#### [PROBLEM REQUIREMENTS]
Output every record below exactly as it appears.

#### [DATA TO EXAMINE]
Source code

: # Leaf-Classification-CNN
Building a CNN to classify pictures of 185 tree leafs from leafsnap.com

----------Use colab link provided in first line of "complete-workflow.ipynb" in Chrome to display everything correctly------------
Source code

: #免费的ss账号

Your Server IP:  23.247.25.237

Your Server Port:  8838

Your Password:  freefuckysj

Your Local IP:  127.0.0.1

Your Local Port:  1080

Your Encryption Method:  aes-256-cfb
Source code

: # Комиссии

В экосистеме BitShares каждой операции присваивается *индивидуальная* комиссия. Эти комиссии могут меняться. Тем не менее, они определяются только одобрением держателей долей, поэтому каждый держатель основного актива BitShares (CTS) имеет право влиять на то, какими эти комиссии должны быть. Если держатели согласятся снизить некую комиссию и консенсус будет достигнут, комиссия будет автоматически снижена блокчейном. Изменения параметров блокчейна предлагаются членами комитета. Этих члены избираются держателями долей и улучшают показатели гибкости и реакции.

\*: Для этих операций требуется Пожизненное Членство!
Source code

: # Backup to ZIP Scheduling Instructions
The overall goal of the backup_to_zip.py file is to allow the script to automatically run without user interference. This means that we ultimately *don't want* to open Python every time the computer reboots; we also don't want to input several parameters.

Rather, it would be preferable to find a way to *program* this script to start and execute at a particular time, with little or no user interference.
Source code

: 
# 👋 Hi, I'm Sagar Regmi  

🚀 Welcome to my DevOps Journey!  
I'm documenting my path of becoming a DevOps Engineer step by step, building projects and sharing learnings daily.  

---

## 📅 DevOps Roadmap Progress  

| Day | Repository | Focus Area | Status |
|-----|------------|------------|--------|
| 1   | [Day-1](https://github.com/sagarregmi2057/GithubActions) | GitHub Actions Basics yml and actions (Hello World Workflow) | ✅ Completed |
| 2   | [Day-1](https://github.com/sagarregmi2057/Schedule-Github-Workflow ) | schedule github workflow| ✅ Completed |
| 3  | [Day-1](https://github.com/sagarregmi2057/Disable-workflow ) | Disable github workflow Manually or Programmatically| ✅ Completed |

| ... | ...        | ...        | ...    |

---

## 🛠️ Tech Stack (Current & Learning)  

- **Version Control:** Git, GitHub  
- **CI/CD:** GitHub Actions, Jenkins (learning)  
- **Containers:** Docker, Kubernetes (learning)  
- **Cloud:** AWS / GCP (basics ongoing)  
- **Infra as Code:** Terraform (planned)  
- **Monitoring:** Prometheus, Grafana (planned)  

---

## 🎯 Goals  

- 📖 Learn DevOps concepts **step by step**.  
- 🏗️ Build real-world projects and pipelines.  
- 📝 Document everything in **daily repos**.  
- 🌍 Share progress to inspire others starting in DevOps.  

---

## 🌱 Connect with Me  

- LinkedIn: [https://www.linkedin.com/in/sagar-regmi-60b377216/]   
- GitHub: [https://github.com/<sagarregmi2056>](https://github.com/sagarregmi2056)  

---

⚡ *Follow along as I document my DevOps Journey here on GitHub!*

#### [ANSWER BELOW]
Source code

: # Leaf-Classification-CNN
Building a CNN to classify pictures of 185 tree leafs from leafsnap.com

----------Use colab link provided in first line of "complete-workflow.ipynb" in Chrome to display everything correctly------------
Source code

: #免费的ss账号

Your Server IP:  23.247.25.237

Your Server Port:  8838

Your Password:  freefuckysj

Your Local IP:  127.0.0.1

Your Local Port:  1080

Your Encryption Method:  aes-256-cfb
Source code

: # Комиссии

В экосистеме BitShares каждой операции присваивается *индивидуальная* комиссия. Эти комиссии могут меняться. Тем не менее, они определяются только одобрением держателей долей, поэтому каждый держатель основного актива BitShares (CTS) имеет право влиять на то, какими эти комиссии должны быть. Если держатели согласятся снизить некую комиссию и консенсус будет достигнут, комиссия будет автоматически снижена блокчейном. Изменения параметров блокчейна предлагаются членами комитета. Этих члены избираются держателями долей и улучшают показатели гибкости и реакции.

\*: Для этих операций требуется Пожизненное Членство!
Source code

: # Backup to ZIP Scheduling Instructions
The overall goal of the backup_to_zip.py file is to allow the script to automatically run without user interference. This means that we ultimately *don't want* to open Python every time the computer reboots; we also don't want to input several parameters.

Rather, it would be preferable to find a way to *program* this script to start and execute at a particular time, with little or no user interference.
Source code

: 
# 👋 Hi, I'm Sagar Regmi  

🚀 Welcome to my DevOps Journey!  
I'm documenting my path of becoming a DevOps Engineer step by step, building projects and sharing learnings daily.  

---

## 📅 DevOps Roadmap Progress  

| Day | Repository | Focus Area | Status |
|-----|------------|------------|--------|
| 1   | [Day-1](https://github.com/sagarregmi2057/GithubActions) | GitHub Actions Basics yml and actions (Hello World Workflow) | ✅ Completed |
| 2   | [Day-1](https://github.com/sagarregmi2057/Schedule-Github-Workflow ) | schedule github workflow| ✅ Completed |
| 3  | [Day-1](https://github.com/sagarregmi2057/Disable-workflow ) | Disable github workflow Manually or Programmatically| ✅ Completed |

| ... | ...        | ...        | ...    |

---

## 🛠️ Tech Stack (Current & Learning)  

- **Version Control:** Git, GitHub  
- **CI/CD:** GitHub Actions, Jenkins (learning)  
- **Containers:** Docker, Kubernetes (learning)  
- **Cloud:** AWS / GCP (basics ongoing)  
- **Infra as Code:** Terraform (planned)  
- **Monitoring:** Prometheus, Grafana (planned)  

---

## 🎯 Goals  

- 📖 Learn DevOps concepts **step by step**.  
- 🏗️ Build real-world projects and pipelines.  
- 📝 Document everything in **daily repos**.  
- 🌍 Share progress to inspire others starting in DevOps.  

---

## 🌱 Connect with Me  

- LinkedIn: [https://www.linkedin.com/in/sagar-regmi-60b377216/]   
- GitHub: [https://github.com/<sagarregmi2056>](https://github.com/sagarregmi2056)  

---

⚡ *Follow along as I document my DevOps Journey here on GitHub!*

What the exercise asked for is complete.